Experimental scenarios (Table 6) are created and generated after the data collection scenario (Table 6). The most crucial difference is that the experimental scenarios were improved for comparison with and without “questions for evaluating automatic thoughts.” In Table 6, words of concern (e.g., Q12 and Q13) were included between Q5 (identification of an automatic thought) and Q14 (mood score after change). On the other hand, Table 6 includes only questions for evaluating an automatic thought between Q5 (identification of an automatic thought) and Q14 (mood score after change). The questions for evaluating an automatic thought in Table 6 were all taken from the same source (Beck and Beck, 2011).

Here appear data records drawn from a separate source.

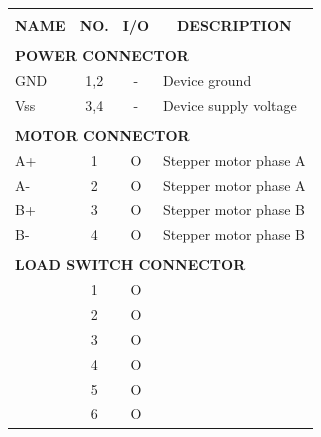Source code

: \documentclass{article}
\begin{document}
\begin{table}[H]
\begin{tabularx}{\textwidth}{|l|c|c|X|}
\hline
\rowcolor{lightgray}
\multicolumn{2}{|c|}{\textbf{PIN}} & &
\\ \hhline{|-|-|>{\arrayrulecolor{lightgray}}-|-|>{\arrayrulecolor{black}}}

\rowcolor{lightgray}
\textbf{NAME} & \textbf{NO.} & \multirow{-2}{*}{\textbf{I/O}} &
\multicolumn{1}{c|}{\multirow{-2}{*}{\textbf{DESCRIPTION}}} \\ \hline

\hline
\multicolumn{4}{|l|}{} \\
\multicolumn{4}{|l|}{\textbf{POWER CONNECTOR}} \\ \hline
GND & 1,2 & - & Device ground \\ \hline
Vss & 3,4 & - & Device supply voltage \\ \hline

\hline
\multicolumn{4}{|l|}{} \\
\multicolumn{4}{|l|}{\textbf{MOTOR CONNECTOR}} \\ \hline
A+ & 1 & O & Stepper motor phase A \\ \hline
A- & 2 & O & Stepper motor phase A \\ \hline
B+ & 3 & O & Stepper motor phase B \\ \hline
B- & 4 & O & Stepper motor phase B \\ \hline

\hline
\multicolumn{4}{|l|}{} \\
\multicolumn{4}{|l|}{\textbf{LOAD SWITCH CONNECTOR}} \\ \hline
 & 1 & O &  \\ \hline
 & 2 & O &  \\ \hline
 & 3 & O &  \\ \hline
 & 4 & O &  \\ \hline
 & 5 & O &  \\ \hline
 & 6 & O &  \\ \hline


\end{tabularx}
\end{table}
\end{document}
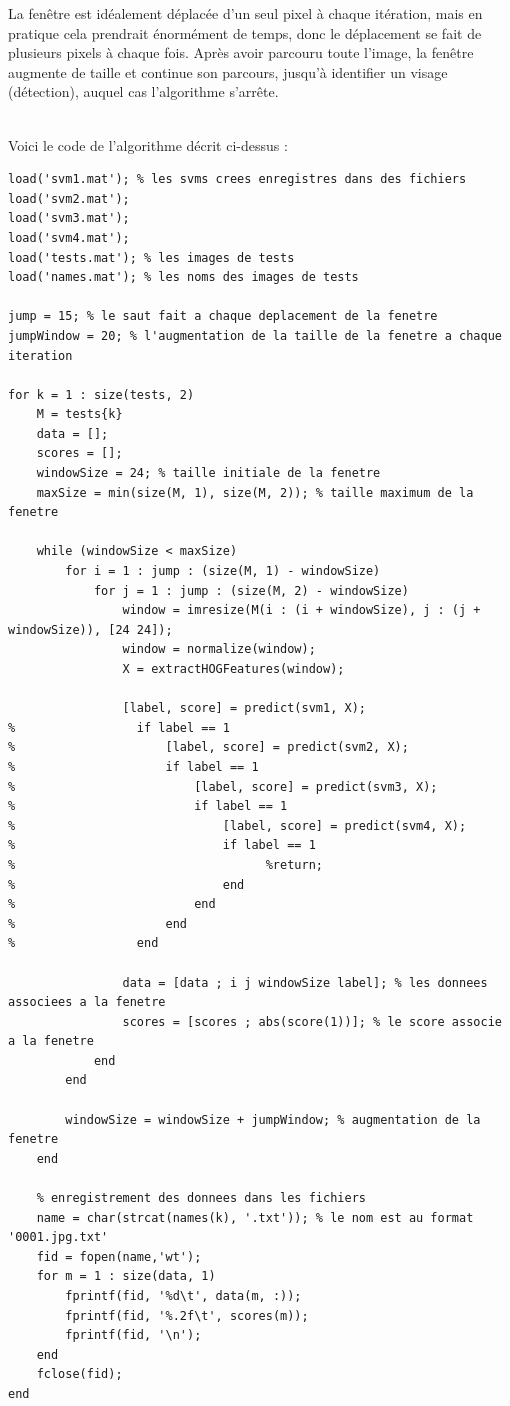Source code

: \documentclass[11pt]{report}
\begin{document}
La fenêtre est idéalement déplacée d'un seul pixel à chaque itération, mais en pratique cela prendrait énormément de temps, donc le déplacement se fait de plusieurs pixels à chaque fois. Après avoir parcouru toute l'image, la fenêtre augmente de taille et continue son parcours, jusqu'à identifier un visage (détection), auquel cas l'algorithme s'arrête.

~\\
Voici le code de l'algorithme décrit ci-dessus :

\begin{lstlisting}
load('svm1.mat'); % les svms crees enregistres dans des fichiers
load('svm2.mat');
load('svm3.mat');
load('svm4.mat');
load('tests.mat'); % les images de tests
load('names.mat'); % les noms des images de tests

jump = 15; % le saut fait a chaque deplacement de la fenetre
jumpWindow = 20; % l'augmentation de la taille de la fenetre a chaque iteration

for k = 1 : size(tests, 2)
    M = tests{k}
    data = [];
    scores = [];
    windowSize = 24; % taille initiale de la fenetre
    maxSize = min(size(M, 1), size(M, 2)); % taille maximum de la fenetre
    
    while (windowSize < maxSize)
        for i = 1 : jump : (size(M, 1) - windowSize)
            for j = 1 : jump : (size(M, 2) - windowSize)
                window = imresize(M(i : (i + windowSize), j : (j + windowSize)), [24 24]); 
                window = normalize(window); 								
                X = extractHOGFeatures(window);

                [label, score] = predict(svm1, X);
%                 if label == 1
%                     [label, score] = predict(svm2, X);
%                     if label == 1
%                         [label, score] = predict(svm3, X);
%                         if label == 1
%                             [label, score] = predict(svm4, X);
%                             if label == 1
%                            		%return;
%                             end
%                         end
%                     end
%                 end

                data = [data ; i j windowSize label]; % les donnees associees a la fenetre
                scores = [scores ; abs(score(1))]; % le score associe a la fenetre
            end
        end

        windowSize = windowSize + jumpWindow; % augmentation de la fenetre
    end
    
    % enregistrement des donnees dans les fichiers
    name = char(strcat(names(k), '.txt')); % le nom est au format '0001.jpg.txt'
    fid = fopen(name,'wt');
    for m = 1 : size(data, 1)
        fprintf(fid, '%d\t', data(m, :));
        fprintf(fid, '%.2f\t', scores(m));
        fprintf(fid, '\n');
    end
    fclose(fid);
end
\end{lstlisting}
\end{document}

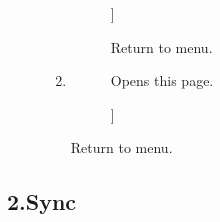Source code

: \documentclass{article}
\begin{document}
\begin{description}
\begin{enumerate}
\begin{description}
											
											]
												 
												Return to menu.
											
										\end{description}
									
									\item 
										\begin{description}
											\item[\textbf{\emph{\paragraph*{Help}}}
												]
												\par Opens this page.
												
												]
													
												
										\end{description}
									
								 
													Return to menu.
								\end{enumerate}
							
								
					\end{description}
				
			
			
			
				
					\subsection*{ 2.Sync}
					
\end{document}
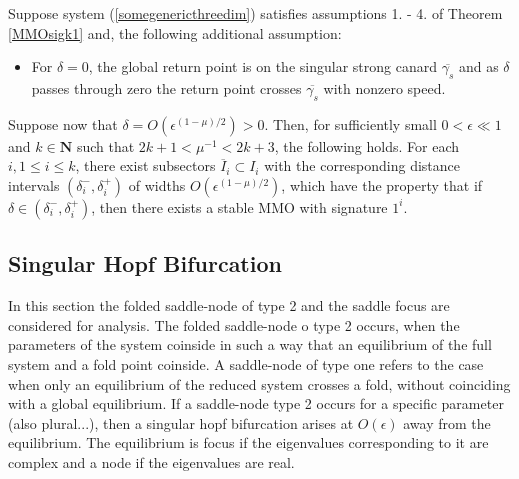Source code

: \begin{theorem}
Suppose system (\ref{somegenericthreedim}) satisfies assumptions 1. - 4. of Theorem \ref{MMOsigk1} and, the following additional assumption:
\begin{itemize}
\item For $\delta = 0$, the global return point is on the singular strong canard $\overline{\gamma_s}$ and as $\delta$ passes through zero the return point crosses $\overline{\gamma_s}$ with nonzero speed.
\end{itemize}
Suppose now that $\delta= O(\epsilon ^{(1-\mu)/2})>0$. Then, for sufficiently small $0 < \epsilon \ll 1$ and $k \in \mathbf{N}$ such that $2k+1 < \mu^{-1} < 2k+ 3$, the following holds.
For each $i, 1 \leq i \leq k$, there exist subsectors $\overline{I}_i \subset I_i$ with the corresponding distance intervals $(\delta_i^-, \delta_i^+)$ of widths $O(\epsilon^{(1-\mu)/2})$, which have the property that if $\delta \in (\delta_i^-, \delta_i^+)$, then there exists a stable MMO with signature $1^i$.
\end{theorem}





















































\subsection{Singular Hopf Bifurcation}
In this section the folded saddle-node of type 2 and the saddle focus are considered for analysis.
The folded saddle-node o type 2 occurs, when the parameters of the system coinside in such a way that an equilibrium of the full system and a fold point coinside. A saddle-node of type one refers to the case when only an equilibrium of the reduced system crosses a fold, without coinciding with a global equilibrium.
If a saddle-node type 2 occurs for a specific parameter (also plural...), then a singular hopf bifurcation arises at $O(\epsilon)$ away from the equilibrium.
The equilibrium is focus if the eigenvalues corresponding to it are complex and a node if the eigenvalues are real.

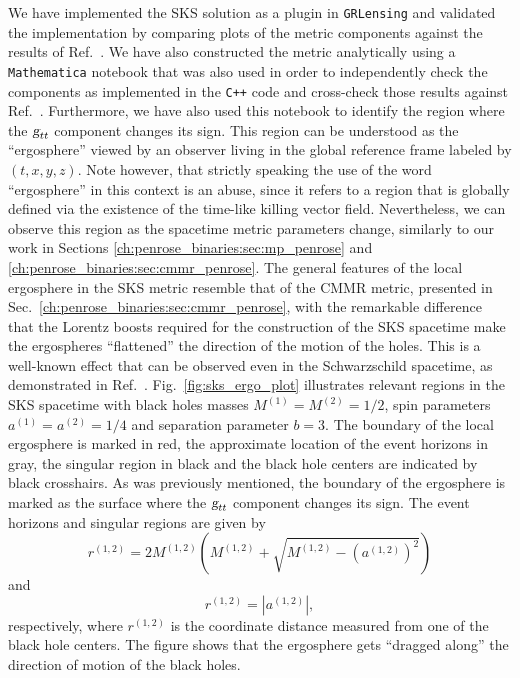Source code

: We have implemented the SKS solution as a plugin in \texttt{GRLensing} and validated the implementation by comparing plots of the metric components against the results of Ref.~\cite{PhysRevD.104.044041}. We have also constructed the metric analytically using a \texttt{Mathematica} notebook that was also used in order to independently check the components as implemented in the \texttt{C++} code and cross-check those results against Ref.~\cite{PhysRevD.104.044041}. Furthermore, we have also used this notebook to identify the region where the $\mtrtens{t}{t}$ component changes its sign. This region can be understood as the ``ergosphere'' viewed by an observer living in the global reference frame labeled by $(t,x,y,z)$. Note however, that strictly speaking the use of the word ``ergosphere'' in this context is an abuse, since it refers to a region that is globally defined via the existence of the time-like killing vector field. Nevertheless, we can observe this region as the spacetime metric parameters change, similarly to our work in Sections \ref{ch:penrose_binaries:sec:mp_penrose} and \ref{ch:penrose_binaries:sec:cmmr_penrose}. The general features of the local ergosphere in the SKS metric resemble that of the CMMR metric, presented in Sec.~\ref{ch:penrose_binaries:sec:cmmr_penrose}, with the remarkable difference that the Lorentz boosts required for the construction of the SKS spacetime make the ergospheres ``flattened'' the direction of the motion of the holes. This is a well-known effect that can be observed even in the Schwarzschild spacetime, as demonstrated in Ref.~\cite{PhysRevD.91.084044}. Fig.~\ref{fig:sks_ergo_plot} illustrates relevant regions in the SKS spacetime with black holes masses $M^{(1)} = M^{(2)} = 1/2$, spin parameters $a^{(1)} = a^{(2)} = 1/4$ and separation parameter $b = 3$. The boundary of the local ergosphere is marked in red, the approximate location of the event horizons in gray, the singular region in black and the black hole centers are indicated by black crosshairs. As was previously mentioned, the boundary of the ergosphere is marked as the surface where the $\mtrtens{t}{t}$ component changes its sign. The event horizons and singular regions are given by~\cite{Armengol:2021shd}
%
\begin{equation}
  r^{(1,2)} = 2 M^{(1,2)} \left( M^{(1,2)} + \sqrt{M^{(1,2)} - \left(a^{(1,2)}\right)^2} \right)
  \label{eq:arbitrary_penrose_sks_keplerian_approx_horizons}
\end{equation}
%
and
%
\begin{equation}
  r^{(1,2)} = \left| a^{(1,2)} \right|,
  \label{eq:arbitrary_penrose_sks_keplerian_approx_singularities}
\end{equation}
%
respectively, where $r^{(1,2)}$ is the coordinate distance measured from one of the black hole centers. The figure shows that the ergosphere gets ``dragged along'' the direction of motion of the black holes.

1. The classifier determines whether the user identified a thought.

2. Successful: Move to the next item.

3. Unsuccessful: Ask a question to guide identification of the thought and ask the user to answer again.

4. Unsuccessful: Make a judgment with the automatic thought classifier. If it is unsuccessful again, provide another hint.

If the user fails to identify the automatic thought, the virtual agent provides a hint and asks the user to answer again: So, what did you think about yourself in that situation?. Six hints are available, and up to six unsuccessful attempts to identify the automatic thought can be handled. The six hints are given to all users in the same order. If a user fails seven times, he must proceed to the next item. The hints are taken from Beck and Beck (2011).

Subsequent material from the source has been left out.